Clinical and Research Implications
4.2
Our results add to previous evidence that the CAPE‐9 is valid, reliable, and suitable for use amongst community adults. Providing a brief, yet valid version of the CAPE in the Arab language will hopefully enable accurate, fast, and convenient measurement of PEs in Arab settings, which is essential for a timely and effective referral to specialised risk assessment, early management planning, and reduction of the incidence of psychotic and non‐psychotic outcomes in targeted communities. Indeed, as the CAPE‐9 is used as a first screening tool to detect young people at risk for psychotic disorders (Jaya et al. 2021), its implementation in routine clinical practise may improve recognition of a substantial proportion of undetected patients with psychotic disorders (Boonstra et al. 2009) and contribute to reducing the very long duration of untreated psychosis still observed in Arab countries. It is important to highlight that the CAPE‐9 is not a diagnostic tool, but can only serve as an initial screening measure to be followed–when warranted– by structured diagnostic interviews.

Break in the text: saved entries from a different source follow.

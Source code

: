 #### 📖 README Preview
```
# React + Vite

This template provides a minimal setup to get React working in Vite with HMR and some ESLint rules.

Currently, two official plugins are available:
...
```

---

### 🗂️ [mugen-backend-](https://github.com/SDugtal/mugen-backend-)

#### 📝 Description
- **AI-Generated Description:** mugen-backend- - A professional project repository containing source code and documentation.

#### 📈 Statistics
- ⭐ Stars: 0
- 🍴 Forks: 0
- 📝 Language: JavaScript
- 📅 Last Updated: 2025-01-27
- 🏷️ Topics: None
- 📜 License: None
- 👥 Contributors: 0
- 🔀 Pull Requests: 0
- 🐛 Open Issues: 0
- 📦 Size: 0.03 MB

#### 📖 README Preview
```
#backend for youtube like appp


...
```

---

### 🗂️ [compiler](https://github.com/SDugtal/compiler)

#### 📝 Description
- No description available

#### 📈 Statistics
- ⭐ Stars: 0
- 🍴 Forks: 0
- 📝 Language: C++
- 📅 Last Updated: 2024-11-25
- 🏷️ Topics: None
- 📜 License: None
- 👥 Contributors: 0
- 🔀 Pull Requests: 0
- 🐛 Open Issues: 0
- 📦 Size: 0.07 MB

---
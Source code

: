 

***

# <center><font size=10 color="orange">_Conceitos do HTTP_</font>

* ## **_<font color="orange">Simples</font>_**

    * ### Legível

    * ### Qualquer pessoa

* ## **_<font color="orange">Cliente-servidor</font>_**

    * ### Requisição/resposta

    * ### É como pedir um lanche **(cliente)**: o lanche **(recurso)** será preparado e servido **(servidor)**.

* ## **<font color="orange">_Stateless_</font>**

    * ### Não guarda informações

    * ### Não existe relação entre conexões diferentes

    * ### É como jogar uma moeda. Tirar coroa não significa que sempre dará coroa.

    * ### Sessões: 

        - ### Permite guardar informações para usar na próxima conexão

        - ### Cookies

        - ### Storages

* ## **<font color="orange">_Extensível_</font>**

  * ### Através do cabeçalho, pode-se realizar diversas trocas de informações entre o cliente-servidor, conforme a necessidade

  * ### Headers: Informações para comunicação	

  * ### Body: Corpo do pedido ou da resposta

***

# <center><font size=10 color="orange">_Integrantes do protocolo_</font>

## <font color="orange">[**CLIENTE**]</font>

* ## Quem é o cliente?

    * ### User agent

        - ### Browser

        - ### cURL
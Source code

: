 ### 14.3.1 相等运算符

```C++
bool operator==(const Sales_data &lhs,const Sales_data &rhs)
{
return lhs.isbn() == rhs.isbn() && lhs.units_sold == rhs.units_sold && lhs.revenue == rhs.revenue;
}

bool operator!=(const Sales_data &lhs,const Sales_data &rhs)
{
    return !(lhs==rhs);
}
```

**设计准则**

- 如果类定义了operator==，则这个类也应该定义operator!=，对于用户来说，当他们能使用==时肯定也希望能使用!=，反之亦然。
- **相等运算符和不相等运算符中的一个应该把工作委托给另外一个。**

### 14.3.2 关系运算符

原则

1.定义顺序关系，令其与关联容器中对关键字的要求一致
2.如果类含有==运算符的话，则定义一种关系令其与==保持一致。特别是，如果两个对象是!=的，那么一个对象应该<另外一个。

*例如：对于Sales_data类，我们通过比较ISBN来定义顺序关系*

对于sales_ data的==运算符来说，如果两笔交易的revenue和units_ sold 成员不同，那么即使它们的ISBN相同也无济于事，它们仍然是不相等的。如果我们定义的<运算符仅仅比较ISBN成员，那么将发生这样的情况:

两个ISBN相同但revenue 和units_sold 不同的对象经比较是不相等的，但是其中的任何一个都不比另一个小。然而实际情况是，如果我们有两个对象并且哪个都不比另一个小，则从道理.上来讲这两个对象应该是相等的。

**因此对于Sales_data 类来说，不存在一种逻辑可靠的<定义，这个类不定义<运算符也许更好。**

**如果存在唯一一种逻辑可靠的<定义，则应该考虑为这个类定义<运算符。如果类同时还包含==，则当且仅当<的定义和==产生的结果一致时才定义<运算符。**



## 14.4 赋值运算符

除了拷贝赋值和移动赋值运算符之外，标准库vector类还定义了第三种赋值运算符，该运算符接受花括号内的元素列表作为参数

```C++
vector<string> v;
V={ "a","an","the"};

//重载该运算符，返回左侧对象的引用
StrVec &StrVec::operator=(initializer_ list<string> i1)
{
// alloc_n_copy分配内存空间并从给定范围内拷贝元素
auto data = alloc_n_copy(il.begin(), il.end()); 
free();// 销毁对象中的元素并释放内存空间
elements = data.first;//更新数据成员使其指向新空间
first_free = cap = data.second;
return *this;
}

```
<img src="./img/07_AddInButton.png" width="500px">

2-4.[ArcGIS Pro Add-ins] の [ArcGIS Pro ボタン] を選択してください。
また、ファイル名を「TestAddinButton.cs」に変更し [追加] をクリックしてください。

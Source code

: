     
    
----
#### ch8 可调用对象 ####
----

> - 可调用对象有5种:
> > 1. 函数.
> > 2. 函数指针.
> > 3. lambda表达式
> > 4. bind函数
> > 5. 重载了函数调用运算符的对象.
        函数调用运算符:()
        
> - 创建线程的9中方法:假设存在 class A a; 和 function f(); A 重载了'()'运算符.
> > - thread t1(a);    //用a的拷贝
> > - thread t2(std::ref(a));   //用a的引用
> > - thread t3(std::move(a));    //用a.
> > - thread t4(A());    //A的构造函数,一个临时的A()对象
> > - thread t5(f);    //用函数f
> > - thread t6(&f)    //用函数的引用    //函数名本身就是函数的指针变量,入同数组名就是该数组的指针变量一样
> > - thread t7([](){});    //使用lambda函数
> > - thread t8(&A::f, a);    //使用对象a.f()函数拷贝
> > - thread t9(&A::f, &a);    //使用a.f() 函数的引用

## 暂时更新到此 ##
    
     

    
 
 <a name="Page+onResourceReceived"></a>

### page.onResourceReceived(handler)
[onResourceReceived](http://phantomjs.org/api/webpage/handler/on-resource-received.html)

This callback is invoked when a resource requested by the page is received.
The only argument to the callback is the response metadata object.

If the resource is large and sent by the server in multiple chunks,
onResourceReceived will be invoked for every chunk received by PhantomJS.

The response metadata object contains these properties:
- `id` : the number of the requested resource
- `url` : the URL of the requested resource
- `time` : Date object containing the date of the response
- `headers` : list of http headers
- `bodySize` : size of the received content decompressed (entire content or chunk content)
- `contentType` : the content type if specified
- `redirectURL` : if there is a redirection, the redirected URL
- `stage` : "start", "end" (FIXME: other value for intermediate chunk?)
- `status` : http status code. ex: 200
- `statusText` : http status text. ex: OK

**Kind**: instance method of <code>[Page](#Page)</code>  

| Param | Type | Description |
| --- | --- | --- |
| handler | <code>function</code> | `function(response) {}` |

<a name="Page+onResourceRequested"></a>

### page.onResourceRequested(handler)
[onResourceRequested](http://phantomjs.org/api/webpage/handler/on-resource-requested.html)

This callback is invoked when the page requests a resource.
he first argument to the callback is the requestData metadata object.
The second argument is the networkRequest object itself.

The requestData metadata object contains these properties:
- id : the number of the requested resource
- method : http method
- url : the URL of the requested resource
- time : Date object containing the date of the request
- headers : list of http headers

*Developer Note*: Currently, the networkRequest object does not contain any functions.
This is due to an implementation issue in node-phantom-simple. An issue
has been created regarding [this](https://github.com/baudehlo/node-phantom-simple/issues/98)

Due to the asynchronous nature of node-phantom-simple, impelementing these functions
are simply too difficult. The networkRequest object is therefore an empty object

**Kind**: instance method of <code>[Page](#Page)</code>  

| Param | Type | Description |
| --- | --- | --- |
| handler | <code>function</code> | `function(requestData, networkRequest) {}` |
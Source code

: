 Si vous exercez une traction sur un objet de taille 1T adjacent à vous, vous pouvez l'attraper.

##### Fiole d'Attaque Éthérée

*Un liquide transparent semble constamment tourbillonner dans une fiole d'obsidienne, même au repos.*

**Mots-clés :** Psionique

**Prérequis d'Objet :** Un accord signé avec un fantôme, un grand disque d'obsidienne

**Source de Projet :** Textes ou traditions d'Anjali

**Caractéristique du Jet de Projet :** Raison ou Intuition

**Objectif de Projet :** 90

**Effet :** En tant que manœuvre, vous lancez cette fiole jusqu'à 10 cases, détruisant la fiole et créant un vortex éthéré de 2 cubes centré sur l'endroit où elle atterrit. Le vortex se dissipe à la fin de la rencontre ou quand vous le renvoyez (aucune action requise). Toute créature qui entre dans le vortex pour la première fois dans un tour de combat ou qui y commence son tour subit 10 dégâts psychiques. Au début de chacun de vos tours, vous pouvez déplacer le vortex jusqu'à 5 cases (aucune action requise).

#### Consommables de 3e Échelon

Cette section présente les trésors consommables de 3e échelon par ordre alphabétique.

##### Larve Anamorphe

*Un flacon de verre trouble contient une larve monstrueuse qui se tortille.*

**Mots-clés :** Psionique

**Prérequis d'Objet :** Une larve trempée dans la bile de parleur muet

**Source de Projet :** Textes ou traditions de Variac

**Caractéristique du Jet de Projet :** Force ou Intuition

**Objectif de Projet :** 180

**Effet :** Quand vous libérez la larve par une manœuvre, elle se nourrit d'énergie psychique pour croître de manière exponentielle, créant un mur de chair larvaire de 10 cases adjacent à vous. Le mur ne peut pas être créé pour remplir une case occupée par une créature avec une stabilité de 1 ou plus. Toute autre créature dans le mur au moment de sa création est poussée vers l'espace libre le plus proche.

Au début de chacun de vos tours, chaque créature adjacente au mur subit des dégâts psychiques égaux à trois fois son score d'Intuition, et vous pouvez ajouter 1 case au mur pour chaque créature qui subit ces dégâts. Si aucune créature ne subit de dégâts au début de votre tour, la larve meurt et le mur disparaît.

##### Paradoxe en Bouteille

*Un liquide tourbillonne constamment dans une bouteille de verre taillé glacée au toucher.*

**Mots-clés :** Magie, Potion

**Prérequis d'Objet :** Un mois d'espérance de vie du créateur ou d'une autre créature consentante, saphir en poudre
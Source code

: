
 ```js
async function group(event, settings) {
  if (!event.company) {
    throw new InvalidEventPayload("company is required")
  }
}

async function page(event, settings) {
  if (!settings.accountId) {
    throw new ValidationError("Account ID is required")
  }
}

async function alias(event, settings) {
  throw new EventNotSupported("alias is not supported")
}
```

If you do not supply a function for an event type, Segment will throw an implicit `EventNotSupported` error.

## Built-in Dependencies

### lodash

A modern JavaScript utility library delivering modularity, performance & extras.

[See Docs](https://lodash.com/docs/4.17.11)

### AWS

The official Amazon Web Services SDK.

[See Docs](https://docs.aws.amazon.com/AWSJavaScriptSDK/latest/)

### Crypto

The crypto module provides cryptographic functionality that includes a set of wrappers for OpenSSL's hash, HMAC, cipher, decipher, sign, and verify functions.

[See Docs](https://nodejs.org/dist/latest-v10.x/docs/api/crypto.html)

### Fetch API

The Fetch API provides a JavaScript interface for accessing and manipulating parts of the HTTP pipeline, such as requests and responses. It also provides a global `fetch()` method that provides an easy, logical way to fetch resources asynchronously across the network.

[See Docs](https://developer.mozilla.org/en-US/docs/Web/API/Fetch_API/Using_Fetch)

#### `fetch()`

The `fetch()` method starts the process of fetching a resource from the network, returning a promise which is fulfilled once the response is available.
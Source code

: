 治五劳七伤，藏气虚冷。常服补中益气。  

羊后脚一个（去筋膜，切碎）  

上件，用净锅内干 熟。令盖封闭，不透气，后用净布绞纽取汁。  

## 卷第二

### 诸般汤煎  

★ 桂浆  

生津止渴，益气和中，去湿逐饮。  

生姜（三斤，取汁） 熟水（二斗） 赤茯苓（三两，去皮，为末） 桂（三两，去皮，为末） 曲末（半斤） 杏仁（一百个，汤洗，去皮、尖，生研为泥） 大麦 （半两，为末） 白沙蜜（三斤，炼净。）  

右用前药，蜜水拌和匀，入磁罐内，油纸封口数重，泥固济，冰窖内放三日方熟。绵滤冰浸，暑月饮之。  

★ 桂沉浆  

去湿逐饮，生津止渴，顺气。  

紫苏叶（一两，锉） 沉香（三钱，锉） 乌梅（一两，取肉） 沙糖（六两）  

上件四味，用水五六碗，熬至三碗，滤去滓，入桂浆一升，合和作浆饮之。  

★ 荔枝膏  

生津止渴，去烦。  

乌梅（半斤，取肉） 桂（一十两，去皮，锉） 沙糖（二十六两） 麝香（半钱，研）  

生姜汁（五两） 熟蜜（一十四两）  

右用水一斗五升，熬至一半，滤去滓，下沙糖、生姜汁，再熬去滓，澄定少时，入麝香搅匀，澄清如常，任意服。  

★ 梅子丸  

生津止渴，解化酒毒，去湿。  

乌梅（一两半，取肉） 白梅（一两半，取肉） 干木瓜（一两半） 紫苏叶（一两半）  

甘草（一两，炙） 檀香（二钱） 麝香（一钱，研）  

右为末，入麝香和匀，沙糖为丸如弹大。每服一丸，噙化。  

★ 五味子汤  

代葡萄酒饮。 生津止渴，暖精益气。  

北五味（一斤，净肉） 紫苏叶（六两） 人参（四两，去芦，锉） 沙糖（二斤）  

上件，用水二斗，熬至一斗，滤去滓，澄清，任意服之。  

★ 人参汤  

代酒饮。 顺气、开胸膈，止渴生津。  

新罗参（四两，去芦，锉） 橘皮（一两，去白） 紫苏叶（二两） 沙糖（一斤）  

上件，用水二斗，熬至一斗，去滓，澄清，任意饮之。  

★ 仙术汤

The use of the three‐factor model is recommended in future clinical and research applications of the scale, as it may be highly informative for various assessment objectives.
Conclusions
5
Due to scanty research on psychosis detection and prevention in the Arab world, and recognising the need for a briefer version of the CAPE to increase its applicability in clinical and research contexts, our research aimed at validating the CAPE‐9 into the Arabic language. The CAPE‐9 showed appropriate psychometric properties in terms of validity and reliability. It also revealed invariance across sex, which enables meaningful comparisons between males and females. Overall, findings suggest that the Arabic CAPE‐9 is a useful tool for screening PEs in general population individuals. As a short, simple, economic, and convenient‐to‐administer measure of PEs, the CAPE‐9 is amenable to widespread use. It has, therefore, the potential to foster research and clinical practise by easing data collection, lessening burden and enhancing engagement of respondents.
Funding
The authors have nothing to report.
Ethics Statement
Ethics approval for this study was obtained from the ethics committee of the School of Pharmacy at the Lebanese International University.
Consent
Written informed consent was obtained from all subjects; the online submission of the soft copy was considered equivalent to receiving written informed consent. All methods were performed in accordance with the relevant guidelines and regulations.
Conflicts of Interest
The authors declare no conflicts of interest.